For ACI Worldwide, software and platform as a service remain steady growth businesses.
In the company’s most recent earnings results on Wednesday (March 1),
ACI said that SaaS and PaaS fees gained 7.8% year on year to $205.8 million.
Thomas Warsop, interim president and CEO, said on the conference call with analysts that there are a number of tailwinds in place for the company as “payments continue to mature as a key differentiator for our customers.”
He added, “the real-time payments revolution, around the world, is real and it’s accelerating.”

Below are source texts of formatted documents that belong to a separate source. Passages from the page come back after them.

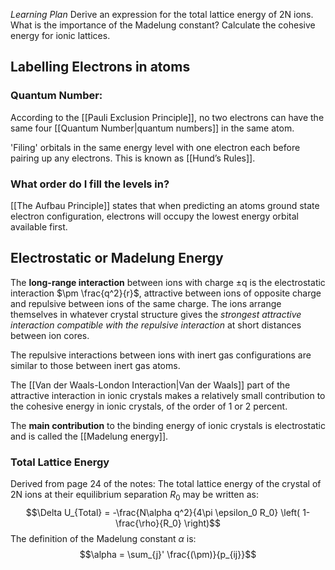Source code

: *Learning Plan*
Derive an expression for the total lattice energy of 2N ions.
What is the importance of the Madelung constant? Calculate the cohesive energy for ionic lattices.

## Labelling Electrons in atoms
### Quantum Number:
According to the [[Pauli Exclusion Principle]], no two electrons can have the same four [[Quantum Number|quantum numbers]] in the same atom.

'Filing' orbitals in the same energy level with one electron each before pairing up any electrons. 
This is known as [[Hund’s Rules]].

### What order do I fill the levels in?
[[The Aufbau Principle]] states that when predicting an atoms ground state electron configuration, electrons will occupy the lowest energy orbital available first.

## Electrostatic or Madelung Energy
The **long-range interaction** between ions with charge ±q is the electrostatic interaction $\pm \frac{q^2}{r}$, attractive between ions of opposite charge and repulsive between ions of the same charge.
The ions arrange themselves in whatever crystal structure gives the *strongest attractive interaction compatible with the repulsive interaction* at short distances between ion cores.

The repulsive interactions between ions with inert gas configurations are similar to those between inert gas atoms.

The [[Van der Waals-London Interaction|Van der Waals]] part of the attractive interaction in ionic crystals makes a relatively small contribution to the cohesive energy in ionic crystals, of the order of 1 or 2 percent. 

The **main contribution** to the binding energy of ionic crystals is electrostatic and is called the [[Madelung energy]].

### Total Lattice Energy

Derived from page 24 of the notes:
The total lattice energy of the crystal of 2N ions at their equilibrium separation $R_0$ may be written as:
$$\Delta U_{Total} = -\frac{N\alpha q^2}{4\pi \epsilon_0 R_0} \left( 1-\frac{\rho}{R_0} \right)$$
The definition of the Madelung constant $\alpha$ is:
$$\alpha = \sum_{j}' \frac{(\pm)}{p_{ij}}$$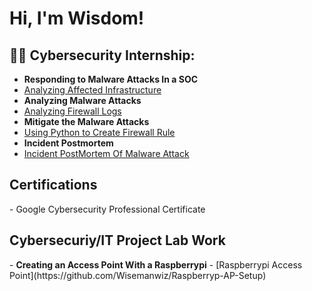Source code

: <h1>Hi, I'm Wisdom! </h1>
<h2>👨‍💻 Cybersecurity Internship:</h2>

- <b>Responding to Malware Attacks In a SOC</b>
- [Analyzing Affected Infrastructure](https://github.com/Wisemanwiz/Task-1-Affected-infrastructure/tree/main)
- <b> Analyzing Malware Attacks</b>
- [Analyzing Firewall Logs](https://github.com/Wisemanwiz/Task-2-Analyzing-the-Malware-Attack)<br>
- <b> Mitigate the Malware Attacks</b>
- [Using Python to Create Firewall Rule](https://github.com/Wisemanwiz/Task-3-Mitigate-the-Malware-Attack)<br>
- <b>Incident Postmortem</b>
- [Incident PostMortem Of Malware Attack](https://github.com/Wisemanwiz/Task-4-Incident-Postmortemm)

<h2>Certifications</h2>
- Google Cybersecurity Professional Certificate
  
 
<h2>Cybersecuriy/IT Project Lab Work</h2>
-  <b>Creating an Access Point With a Raspberrypi</b>
-  [Raspberrypi Access Point](https://github.com/Wisemanwiz/Raspberryp-AP-Setup)



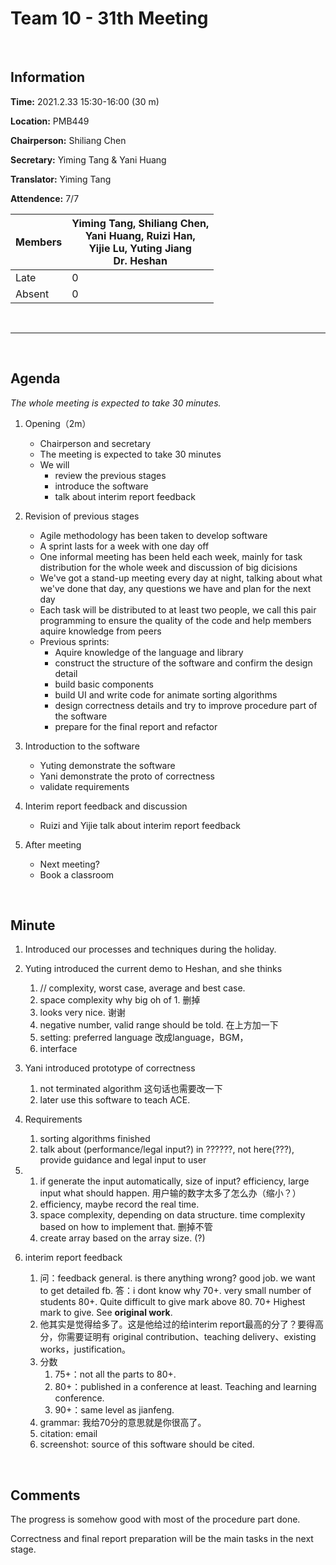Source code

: # Team 10 - 31th Meeting 

<br>

## Information

**Time:**  2021.2.33 15:30-16:00 (30 m)

**Location:** PMB449

**Chairperson:**  Shiliang Chen

**Secretary:**  Yiming Tang & Yani Huang

**Translator:**  Yiming Tang

**Attendence:** 7/7

| **Members** | **Yiming Tang, Shiliang Chen, <br>Yani Huang, Ruizi Han, <br>Yijie Lu, Yuting Jiang<br/>Dr. Heshan** |
| ----------- | ------------------------------------------------------------ |
| Late        | 0                                                            |
| Absent      | 0                                                            |

<br>

------
<br>

## Agenda

*The whole meeting is expected to take 30 minutes.*

1. Opening（2m）

   - Chairperson and secretary
   - The meeting is expected to take 30 minutes
   - We will
     - review the previous stages
     - introduce the software
     - talk about interim report feedback
  
2. Revision of previous stages
   - Agile methodology has been taken to develop software
   - A sprint lasts for a week with one day off
   - One informal meeting has been held each week, mainly for task distribution for the whole week and discussion of big dicisions
   - We've got a stand-up meeting every day at night, talking about what we've done that day, any questions we have and plan for the next day
   - Each task will be distributed to at least two people, we call this pair programming to ensure the quality of the code and help members aquire knowledge from peers
   - Previous sprints: 
     - Aquire knowledge of the language and library
     - construct the structure of the software and confirm the design detail
     - build basic components
     - build UI and write code for animate sorting algorithms
     - design correctness details and try to improve procedure part of the software
     - prepare for the final report and refactor
  
3. Introduction to the software
   - Yuting demonstrate the software
   - Yani demonstrate the proto of correctness
   - validate requirements
  
4. Interim report feedback and discussion
   - Ruizi and Yijie talk about interim report feedback

5. After meeting

   - Next meeting?
   - Book a classroom

<br>

## Minute

1. Introduced our processes and techniques during the holiday.
2. Yuting introduced the current demo to Heshan, and she thinks 
   1. // complexity, worst case, average and best case.
   2. space complexity why big oh of 1.
   删掉
   3. looks very nice.
   谢谢
   4. negative number, valid range should be told.
   在上方加一下
   5. setting: preferred language
   改成language，BGM，
   6. interface
   
3. Yani introduced prototype of correctness
   1. not terminated algorithm 这句话也需要改一下
   2. later use this software to teach ACE.
4. Requirements
   1. sorting algorithms finished
   2. talk about (performance/legal input?) in ??????, not here(???), provide guidance and legal input to user
5. 1. if generate the input automatically, size of input? efficiency, large input what should happen. 用户输的数字太多了怎么办（缩小？）
   1. efficiency, maybe record the real time.
   2. space complexity, depending on data structure. time complexity based on how to implement that. 
   删掉不管
   3. create array based on the array size. (?)
6. interim report feedback
   1. 问：feedback general. is there anything wrong? good job. we want to get detailed fb. 答：i dont know why 70+. very small number of students 80+. Quite difficult to give mark above 80. 70+ Highest mark to give. See **original work**. 
   2. 他其实是觉得给多了。这是他给过的给interim report最高的分了？要得高分，你需要证明有 original contribution、teaching delivery、existing works，justification。
   3. 分数
      1. 75+：not all the parts to 80+.
      2. 80+：published in a conference at least. Teaching and learning conference. 
      3. 90+：same level as jianfeng.
   4. grammar: 我给70分的意思就是你很高了。
   5. citation: email
   6. screenshot: source of this software should be cited.

<br>

## Comments 

The progress is somehow good with most of the procedure part done.

Correctness and final report preparation will be the main tasks in the next stage.
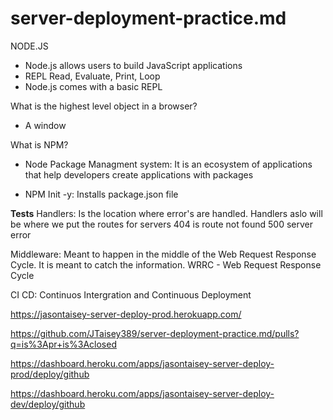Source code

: # server-deployment-practice.md

NODE.JS
- Node.js allows users to build JavaScript applications
- REPL Read, Evaluate, Print, Loop
- Node.js comes with a basic REPL

What is the highest level object in a browser?
- A window

What is NPM?
- Node Package Managment system: It is an ecosystem of applications that help developers create applications with packages

- NPM Init -y: Installs package.json file

__Tests__
Handlers: Is the location where error's are handled. Handlers aslo will be where we put the routes for servers
404 is route not found
500 server error

Middleware: Meant to happen in the middle of the Web Request Response Cycle. It is meant to catch the information.
WRRC - Web Request Response Cycle

CI CD: Continuos Intergration and Continuous Deployment

https://jasontaisey-server-deploy-prod.herokuapp.com/

https://github.com/JTaisey389/server-deployment-practice.md/pulls?q=is%3Apr+is%3Aclosed

https://dashboard.heroku.com/apps/jasontaisey-server-deploy-prod/deploy/github

https://dashboard.heroku.com/apps/jasontaisey-server-deploy-dev/deploy/github
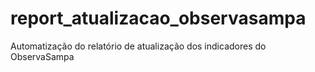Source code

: # report_atualizacao_observasampa
Automatização do relatório de atualização dos indicadores do ObservaSampa
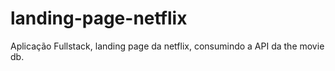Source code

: # landing-page-netflix
Aplicação Fullstack, landing page da netflix, consumindo a API da the movie db.
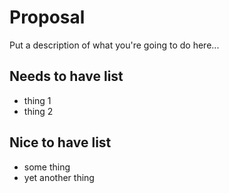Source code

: # Proposal

Put a description of what you're going to do here...

## Needs to have list

- thing 1
- thing 2

## Nice to have list

- some thing
- yet another thing
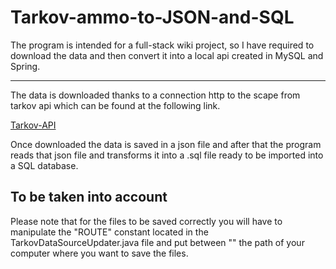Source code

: # Tarkov-ammo-to-JSON-and-SQL

The program is intended for a full-stack wiki project, so I have required to download the data and then convert it into a local api created in MySQL and Spring.

-----------------------------------------

The data is downloaded thanks to a connection http to the scape from tarkov api which can be found at the following link.

[Tarkov-API](https://tarkov.dev/api/)

Once downloaded the data is saved in a json file and after that the program reads that json file and transforms it into a .sql file ready to be imported into a SQL database.

## To be taken into account

Please note that for the files to be saved correctly you will have to manipulate the "ROUTE" constant located in the TarkovDataSourceUpdater.java file and put between "" the path of your computer where you want to save the files.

Those tailwinds, he said, have underpinned mid-single-digit organic revenue growth through the past year. Warsop said that ARR bookings in the biller segment were up 93% in 2022 over 2021’s levels.
And with a nod to rumors that the company is a takeover target, Warsop said, “we don’t comment on rumor,” adding that “my team is fully aligned on doing what is best in the long-term interests of our shareholders. That is not going to change no matter how many stories pop up.”
Chief Financial Officer Scott Behrens said that despite macro uncertainties, the company is expected to log mid-single-digit organic revenue growth in 2023 and maintains its long-term target of 7% to 9% organic revenue growth. Investors bid up the shares a bit more than 2% upon the opening of the markets on Wednesday.
Management sees particular potential in the cloud-based and as-a-service models, as smaller financial institutions (FIs), especially, don’t have the infrastructure to manage ACI’s software on their own. They lack the data centers and the expertise, said Warsop. He noted later on the call that the company is 70% of the way through contract negotiations with its Biller clients (including utilities), and should be close to complete by the end of this year. The merchant segment, according to management, has exited 2022 with 9% recurring revenue growth on a constant currency basis, and that rate is in the double digits moving forward.
During the question and answer session with analysts, management noted that real-time payments represent about 10% of the company’s business — and is growing by double-digit percentage points, according to the CFO (the company already supports more than two dozen real-time payments schemes across the globe).
The upcoming FedNow launch will drive that business, management said on the call, as ACI Worldwide helps power the connectivity to real-time schemes. ACI, for its part, has been focused on providing its software solution for the connectivity — and when transaction volumes do increase, it will see the benefits of that volume surge.
“Many of our customers are buying at low volume today and waiting for that critical mass to come,” said Warsop.